Problem statement:
What lines of the data below hold "which"? Show them.
(Records supplied)
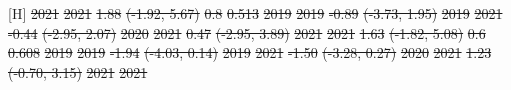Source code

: \documentclass[
  letterpaper,
  DIV=11,
  numbers=noendperiod]{scrartcl}
\makeatletter
\renewenvironment{table}%
   {\renewcommand\familydefault\sfdefault
    \@float{table}}
   {\end@float}
\providecommand{\DIFdel}[1]{{\protect\color{red}\sout{#1}}}                      %
\providecommand{\DIFdelFL}[1]{\DIFdel{#1}} %
\makeatother
\begin{document}
\begin{table}[H]
\DIFdelFL{\hspace{1em}2021 }%
\DIFdelFL{2021 }%
\DIFdelFL{1.88 }%
\DIFdelFL{(-1.92, 5.67) }%
\DIFdelFL{0.8 }%
\DIFdelFL{0.513}%
\DIFdelFL{\hspace{1em}2019 }%
\DIFdelFL{2019 }%
\DIFdelFL{-0.89 }%
\DIFdelFL{(-3.73, 1.95) }%
\DIFdelFL{\hspace{1em}2019 }%
\DIFdelFL{2021 }%
\DIFdelFL{-0.44 }%
\DIFdelFL{(-2.95, 2.07) }%
\DIFdelFL{\hspace{1em}2020 }%
\DIFdelFL{2021 }%
\DIFdelFL{0.47 }%
\DIFdelFL{(-2.95, 3.89) }%
\DIFdelFL{\hspace{1em}2021 }%
\DIFdelFL{2021 }%
\DIFdelFL{1.63 }%
\DIFdelFL{(-1.82, 5.08) }%
\DIFdelFL{0.6 }%
\DIFdelFL{0.608}%
\DIFdelFL{\hspace{1em}2019 }%
\DIFdelFL{2019 }%
\DIFdelFL{-1.94 }%
\DIFdelFL{(-4.03, 0.14) }%
\DIFdelFL{\hspace{1em}2019 }%
\DIFdelFL{2021 }%
\DIFdelFL{-1.50 }%
\DIFdelFL{(-3.28, 0.27) }%
\DIFdelFL{\hspace{1em}2020 }%
\DIFdelFL{2021 }%
\DIFdelFL{1.23 }%
\DIFdelFL{(-0.70, 3.15) }%
\DIFdelFL{\hspace{1em}2021 }%
\DIFdelFL{2021 }%

\end{table}
\end{document}
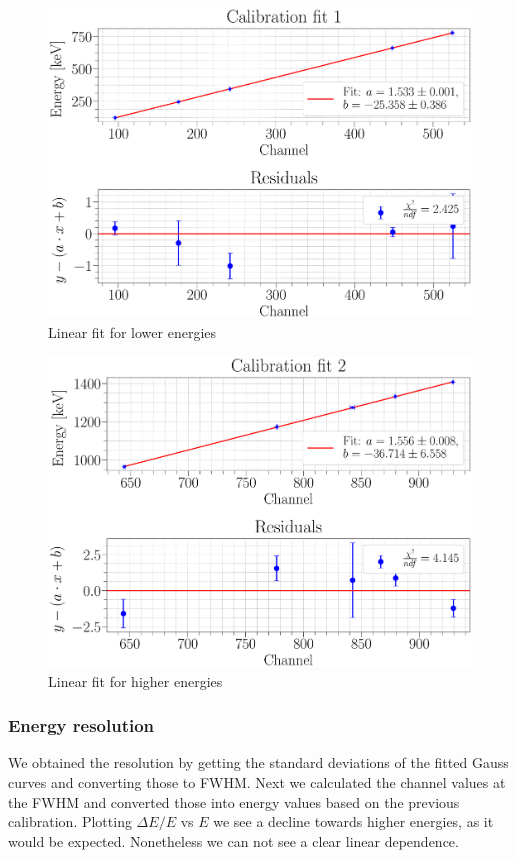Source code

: \documentclass[a4paper,12pt]{article}
\begin{document}
\begin{figure}[H]
\centering
\includegraphics[scale=0.25]{../Figures/Calibration_fit_1.eps}
\caption{Linear fit for lower energies}
\label{calibFit}
\end{figure}

\begin{figure}[H]
\centering
\includegraphics[scale=0.25]{../Figures/Calibration_fit_2.eps}
\caption{Linear fit for higher energies}
\label{calibFit}
\end{figure}

\subsubsection{Energy resolution}
We obtained the resolution by getting the standard deviations of the fitted Gauss curves and converting those to FWHM. Next we calculated the channel values at the FWHM and converted those into energy values based on the previous calibration. Plotting $\Delta E/E$ vs $E$ we see a decline towards higher energies, as it would be expected. Nonetheless we can not see a clear linear dependence.
\end{document}
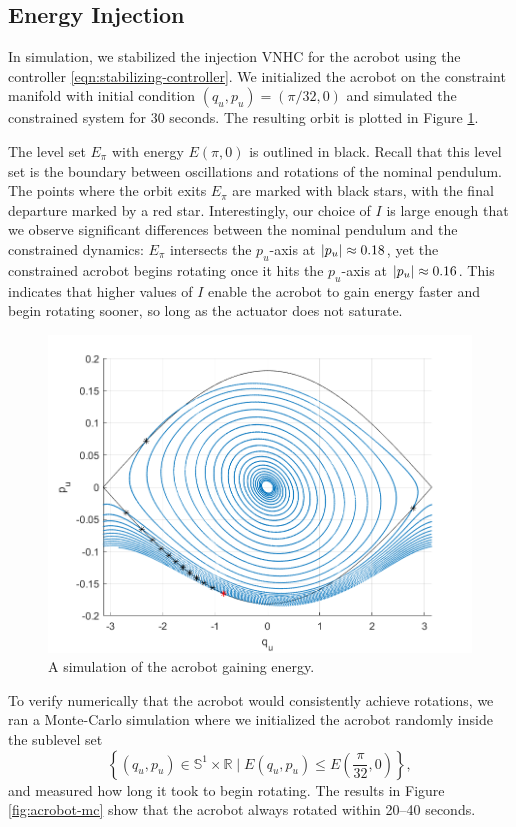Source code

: \documentclass[journal,twoside,web, onecolumn, draftcls]{ieeecolor}
\DeclarePairedDelimiter{\abs}{\lvert}{\rvert}
\newcommand*{\R}{\mathbb{R}}
\newcommand*{\Sone}{\mathbb{S}^1}
\newcommand*{\SxR}{\Sone \times \R}
\begin{document}
\subsection{Energy Injection}

In simulation, we stabilized the injection VNHC for the acrobot using the
controller \eqref{eqn:stabilizing-controller}.
We initialized the acrobot on the constraint manifold
with initial condition \((q_u,p_u) = \left(\pi/32,0 \right)\) and simulated the
constrained system for \(30\) seconds.
The resulting orbit is plotted in Figure
\ref{fig:acrobot-in-orbit}.

The level set \(E_\pi\) with energy \(E(\pi,0)\) is outlined in black.
Recall that this level set is the boundary between oscillations and rotations of the
nominal pendulum.
The points where the orbit exits \(E_\pi\) are marked with black stars,
with the final departure marked by a red star.
Interestingly, our choice of \(I\) is large enough that we observe significant
differences between the nominal pendulum and the constrained dynamics:
\(E_\pi\) intersects the \(p_u\)-axis at \(\abs{p_u} \approx 0.18\), yet the
constrained acrobot begins rotating once it hits the
\(p_u\)-axis at \(\abs{p_u} \approx 0.16\). 
This indicates that higher values of \(I\) enable the acrobot to gain energy
faster and begin rotating sooner, so long as the actuator does not saturate.

\begin{figure}[]
    \centering
    \includegraphics[width=0.8\linewidth]{acrobot_in_orbit.png}
    \caption{A simulation of the acrobot gaining energy.}
    \label{fig:acrobot-in-orbit}
\end{figure}

To verify numerically that the acrobot would consistently achieve rotations, we
ran a Monte-Carlo \cite{montecarlo} simulation where we initialized the acrobot
randomly inside the sublevel set
\[
    \left\{(q_u,p_u) \in \SxR \mid
    E(q_u,p_u) \leq E\left(\frac{\pi}{32},0\right)\right\}
    ,
\] 
and measured how long it took to begin rotating.
The results in Figure \ref{fig:acrobot-mc} show that
the acrobot always rotated within 20--40 seconds.
\end{document}
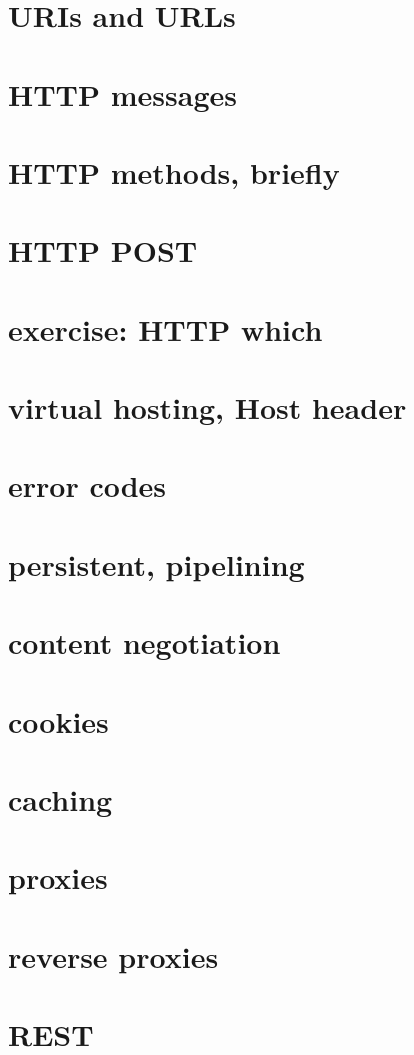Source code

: \section{URIs and URLs}


\section{HTTP messages}


\section{HTTP methods, briefly}


\section{HTTP POST}


\section{exercise: HTTP which}


\section{virtual hosting, Host header}


\section{error codes}


\section{persistent, pipelining}


\section{content negotiation}


\section{cookies}


\section{caching}


\section{proxies}

\section{reverse proxies}

\section{REST}

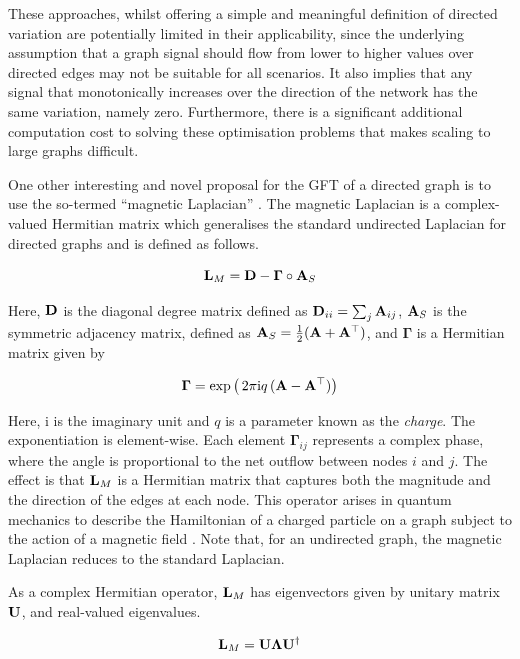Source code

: These approaches, whilst offering a simple and meaningful definition of directed variation are potentially limited in their applicability, since the underlying assumption that a graph signal should flow from lower to higher values over directed edges may not be suitable for all scenarios. It also implies that any signal that monotonically increases over the direction of the network has the same variation, namely zero. Furthermore, there is a significant additional computation cost to solving these optimisation problems that makes scaling to large graphs difficult. 

One other interesting and novel proposal for the GFT of a directed graph is to use the so-termed ``magnetic Laplacian'' \citep{DeResende2020,Zhang2021}. The magnetic Laplacian is a complex-valued Hermitian matrix which generalises the standard undirected Laplacian for directed graphs and is defined as follows. 

\begin{equation}
    \mathbf{L}_M = \mathbf{D} - \boldsymbol{\Gamma} \circ \mathbf{A}_S
\end{equation}

Here, $\mathbf{D}$ is the diagonal degree matrix defined as $\mathbf{D}_{ii} = \sum_{j} \mathbf{A}_{ij}$, $\mathbf{A}_S$ is the symmetric adjacency matrix, defined as $\mathbf{A}_S = \frac{1}{2} (\mathbf{A} + \mathbf{A}^\top)$, and $\boldsymbol{\Gamma}$ is a Hermitian matrix given by 

\begin{equation}
    \boldsymbol{\Gamma} = \exp\big( \,2 \pi \text{i} q \, (\mathbf{A} - \mathbf{A}^\top)\big)
\end{equation}

Here, i is the imaginary unit and $q$ is a parameter known as the \textit{charge}. The exponentiation is element-wise. Each element $\boldsymbol{\Gamma}_{ij}$ represents a complex phase, where the angle is proportional to the net outflow between nodes $i$ and $j$. The effect is that $\mathbf{L}_M$ is a Hermitian matrix that captures both the magnitude and the direction of the edges at each node. This operator arises in quantum mechanics to describe the Hamiltonian of a charged particle on a graph subject to the action of a magnetic field \citep{Shubin1994}. Note that, for an undirected graph, the magnetic Laplacian reduces to the standard Laplacian. 

As a complex Hermitian operator, $\mathbf{L}_M$ has eigenvectors given by unitary matrix $\mathbf{U}$, and real-valued eigenvalues. 

\begin{equation}
    \mathbf{L}_M = \mathbf{U} \mathbf{\Lambda} \mathbf{U}^\dagger
\end{equation}

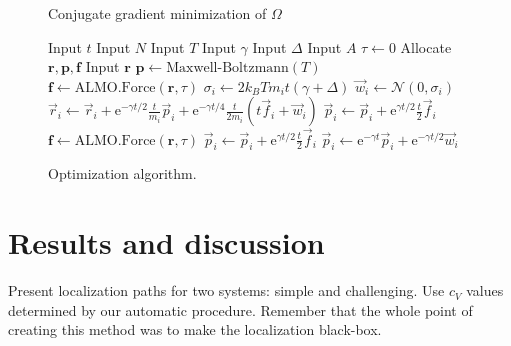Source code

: \documentclass[aps,prl,reprint,amsmath,amssymb]{revtex4-1}
\begin{document}
\begin{figure}
\begin{algorithm}[H]
  \caption{Conjugate gradient minimization of $\Omega$}
  \label{alg:cg}
   \begin{algorithmic}[1]
   	\State Input $t$ 
   	\State Input $N$ 
   	\State Input $T$ 
   	\State Input $\gamma$ 
   	\State Input $\Delta$  \label{line:delta1}
   	\State Input $A$ 
	\State $\tau\gets 0$ 
	\State Allocate $\mathbf{r}, \mathbf{p}, \mathbf{f}$ 
   	\State Input $\mathbf{r}$
	\State $\mathbf{p} \gets \text{Maxwell-Boltzmann}(T)$ 
	\State $\mathbf{f} \gets \text{ALMO.Force}(\mathbf{r},\tau)$ 
	 
		 
			\State $\sigma_i \gets 2 k_B T m_i t (\gamma + \Delta)$  \label{line:delta2}
			\State $\vec{w}_{i} \gets \mathcal{N}(0,\sigma_i)$ 
			\State $\vec{r}_i \gets \vec{r}_i + \mathrm{e}^{-\gamma t/2} \frac{t}{m_i}\vec{p}_i + \mathrm{e}^{-\gamma t/4} \frac{t}{2 m_i} \left( t \vec{f}_i + \vec{w}_i \right) $
			\State $\vec{p}_i \gets \vec{p}_i + \mathrm{e}^{\gamma t/2} \frac{t}{2} \vec{f}_i$ 
		\EndFor
		\State $\mathbf{f} \gets \text{ALMO.Force}(\mathbf{r},\tau)$ 
			\State $\vec{p}_i \gets \vec{p}_i + \mathrm{e}^{\gamma t/2} \frac{t}{2} \vec{f}_i $
			\State $\vec{p}_i \gets \mathrm{e}^{-\gamma t} \vec{p}_i + \mathrm{e}^{-\gamma t/2} \vec{w}_i $   
		\EndFor
	\EndFor
   \end{algorithmic}
\end{algorithm}
\caption{\label{fig:cg} Optimization algorithm.}
\end{figure}


\section{Results and discussion}

Present localization paths for two systems: simple and challenging. Use $c_V$ values determined by our automatic procedure. Remember that the whole point of creating this method was to make the localization black-box.
\end{document}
(End Records supplied)
The answer:
\section{exercise: HTTP which}
One other interesting and novel proposal for the GFT of a directed graph is to use the so-termed ``magnetic Laplacian'' \citep{DeResende2020,Zhang2021}. The magnetic Laplacian is a complex-valued Hermitian matrix which generalises the standard undirected Laplacian for directed graphs and is defined as follows. 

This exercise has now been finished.